Galina Niforou, chairwoman of the Bulgarian Wine Export Association and managing director of the Balkans International Wine Competition, told The Sofia Globe that in the past few years, there had been an improvement in the quality of Bulgaria’s wines, and people in Bulgaria had been becoming more interested in their own indigenous varieties, “which is very important. It will give us our own identity”.
The aim is for an official Wines Of Bulgaria brand to be created for Prowein 2016, to unify producers and, together, strategically further this brand.
Stanimir Stoyanov, president of the Union Of Bulgarian Enologists and winemaker at the long-established winery Lovico Suhindol, has been experiencing similar.
“Lots of people have started to work on wine culture in Bulgaria. Slowly, the thinking of people drinking our wines is changing,” he said. “We still have to run to get to the rest (of the world), even though we have a unique, special wine culture, wine grapes. In the past seven to eight years, there has been a huge increase in new wineries and thus new styles, and this can help Bulgaria to create a wine image of its own. And for the wine to be from Bulgaria, not from some random, unknown place.”
Lovico Suhindol has historically been known for its wines made from the gamza grape, known in Hungary as kadarka. The winery believes that using a traditional grape variety like gamza, sometimes blended with varieties like merlot or pinot noir, can present this new face: it makes an unknown past approchable.

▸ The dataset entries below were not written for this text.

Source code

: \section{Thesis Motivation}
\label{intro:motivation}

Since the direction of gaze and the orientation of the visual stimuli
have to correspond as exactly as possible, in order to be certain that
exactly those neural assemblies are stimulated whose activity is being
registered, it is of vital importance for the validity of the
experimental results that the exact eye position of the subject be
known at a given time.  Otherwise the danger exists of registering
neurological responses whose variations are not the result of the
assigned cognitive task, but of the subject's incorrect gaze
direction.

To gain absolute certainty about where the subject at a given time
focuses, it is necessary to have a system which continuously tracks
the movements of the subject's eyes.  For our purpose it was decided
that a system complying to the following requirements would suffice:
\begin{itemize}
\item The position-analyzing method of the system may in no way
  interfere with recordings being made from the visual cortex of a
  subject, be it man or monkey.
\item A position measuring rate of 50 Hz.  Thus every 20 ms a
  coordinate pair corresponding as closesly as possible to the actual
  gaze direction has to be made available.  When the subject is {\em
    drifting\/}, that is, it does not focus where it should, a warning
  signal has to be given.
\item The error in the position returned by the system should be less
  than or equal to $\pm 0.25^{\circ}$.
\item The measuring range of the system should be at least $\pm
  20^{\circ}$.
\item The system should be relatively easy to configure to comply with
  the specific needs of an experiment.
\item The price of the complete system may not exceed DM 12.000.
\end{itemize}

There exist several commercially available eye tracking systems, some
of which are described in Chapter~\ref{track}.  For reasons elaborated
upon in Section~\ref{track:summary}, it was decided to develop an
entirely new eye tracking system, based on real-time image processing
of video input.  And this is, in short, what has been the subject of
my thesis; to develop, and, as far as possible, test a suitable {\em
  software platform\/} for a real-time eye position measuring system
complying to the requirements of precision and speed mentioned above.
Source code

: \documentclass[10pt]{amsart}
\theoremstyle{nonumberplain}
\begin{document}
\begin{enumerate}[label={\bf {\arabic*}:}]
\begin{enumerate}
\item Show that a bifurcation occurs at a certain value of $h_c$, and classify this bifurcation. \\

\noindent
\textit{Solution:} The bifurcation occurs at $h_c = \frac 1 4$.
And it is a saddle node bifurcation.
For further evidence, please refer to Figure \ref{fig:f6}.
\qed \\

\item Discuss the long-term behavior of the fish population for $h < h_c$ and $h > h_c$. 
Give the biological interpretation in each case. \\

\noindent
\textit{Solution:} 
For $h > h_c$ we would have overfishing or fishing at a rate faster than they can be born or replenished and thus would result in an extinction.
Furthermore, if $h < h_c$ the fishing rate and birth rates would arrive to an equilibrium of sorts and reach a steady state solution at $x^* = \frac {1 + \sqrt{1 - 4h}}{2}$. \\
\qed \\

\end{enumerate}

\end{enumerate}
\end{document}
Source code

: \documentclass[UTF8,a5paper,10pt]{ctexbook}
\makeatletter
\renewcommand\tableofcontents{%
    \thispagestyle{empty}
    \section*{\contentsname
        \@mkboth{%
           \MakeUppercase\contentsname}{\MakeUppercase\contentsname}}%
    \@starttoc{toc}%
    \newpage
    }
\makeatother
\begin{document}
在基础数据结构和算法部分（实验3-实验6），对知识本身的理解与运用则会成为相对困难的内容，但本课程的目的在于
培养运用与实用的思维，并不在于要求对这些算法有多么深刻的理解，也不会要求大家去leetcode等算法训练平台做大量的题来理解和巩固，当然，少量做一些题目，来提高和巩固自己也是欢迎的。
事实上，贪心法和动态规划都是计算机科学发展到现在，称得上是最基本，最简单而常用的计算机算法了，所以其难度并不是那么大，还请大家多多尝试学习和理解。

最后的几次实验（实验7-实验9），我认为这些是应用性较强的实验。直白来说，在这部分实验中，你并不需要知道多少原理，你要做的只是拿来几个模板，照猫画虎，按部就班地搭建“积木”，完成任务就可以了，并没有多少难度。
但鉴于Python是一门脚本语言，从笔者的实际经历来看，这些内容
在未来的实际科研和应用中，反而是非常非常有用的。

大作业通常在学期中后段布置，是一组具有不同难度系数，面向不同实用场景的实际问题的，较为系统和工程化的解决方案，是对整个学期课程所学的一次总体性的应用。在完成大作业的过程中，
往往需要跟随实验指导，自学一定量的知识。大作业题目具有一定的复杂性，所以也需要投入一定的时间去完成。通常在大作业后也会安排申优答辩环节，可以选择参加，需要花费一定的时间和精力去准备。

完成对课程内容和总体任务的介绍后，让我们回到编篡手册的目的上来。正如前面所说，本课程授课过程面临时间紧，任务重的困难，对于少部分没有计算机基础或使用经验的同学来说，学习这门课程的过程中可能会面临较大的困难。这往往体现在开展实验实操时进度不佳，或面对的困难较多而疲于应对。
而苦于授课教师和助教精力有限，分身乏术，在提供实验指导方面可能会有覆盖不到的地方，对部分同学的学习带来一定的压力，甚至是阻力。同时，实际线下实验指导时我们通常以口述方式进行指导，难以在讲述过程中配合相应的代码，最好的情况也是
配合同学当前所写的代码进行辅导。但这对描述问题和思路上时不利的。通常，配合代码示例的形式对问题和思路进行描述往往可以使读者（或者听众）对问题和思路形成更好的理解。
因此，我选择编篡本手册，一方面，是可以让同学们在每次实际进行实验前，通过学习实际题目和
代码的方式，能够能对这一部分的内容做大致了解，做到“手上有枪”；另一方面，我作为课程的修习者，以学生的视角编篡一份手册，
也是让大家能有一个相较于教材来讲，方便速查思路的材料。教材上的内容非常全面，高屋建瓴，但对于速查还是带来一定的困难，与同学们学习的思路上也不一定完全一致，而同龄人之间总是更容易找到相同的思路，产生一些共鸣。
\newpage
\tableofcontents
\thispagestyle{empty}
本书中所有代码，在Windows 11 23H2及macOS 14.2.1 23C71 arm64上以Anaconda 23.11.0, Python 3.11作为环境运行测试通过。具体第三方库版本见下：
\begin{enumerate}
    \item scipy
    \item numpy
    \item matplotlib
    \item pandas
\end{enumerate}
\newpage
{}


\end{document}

Logodaj is one of the newer generation of wineries. Founded in 1999, its speciality is the indigenous melnik grape. Though well-known on the local market, manager Petar Drosanski said to The Sofia Globe that “it’s hard to convince export markets to buy Bulgarian wines. They don’t even know that we make (wine)”.
He considers Prowein the best wine trade fair in Europe, and hoped to find more exporters. Logodaj’s wines can already be found in England, Germany, Poland, the Czech Republic, Russia, Slovakia and a bit in the United States.
While Bulgaria is usually most proud of its red wines, Nikola Zikatanov, executive manager of Winery Villa Melnik, which does make some lovely melnik wines, said that the complexity of his Bergulé Chardonnay had won over the owner of a Berlin wine bar, where it is now a staple on the list.
The country’s white wines do seem to be winning fans abroad, with the long-time German importer of Terra Tangra’s sauvignon blanc, Matthias Holzner of Naturian, saying that it was the “best” sauvignon blanc that he had ever tasted.
Terra Tangra, founded in the early 2000s, was also the first winery in Bulgaria to be certified organic.
Wine today is an international market, and producers and consumers are learning from one another. As Zikatanov said: “We need to get our watches on time with worldwide winemaking trends, to learn from those better than we, to get exposure for (our) native grapes.”
(An interesting sidenote: many of the winemakers at Bulgarian estates are young, and have studied in places like Bordeaux, California and Australia in addition to at Plovdiv, and, not uncommonly, are female.)
“It’s exciting to create the identity of the country, because it has been lost in past years,” Niforou said.
For the record, Prowein 2015 welcomed more than 52 000 international trade visitors to visit 5970 exhibitors from 50 countries.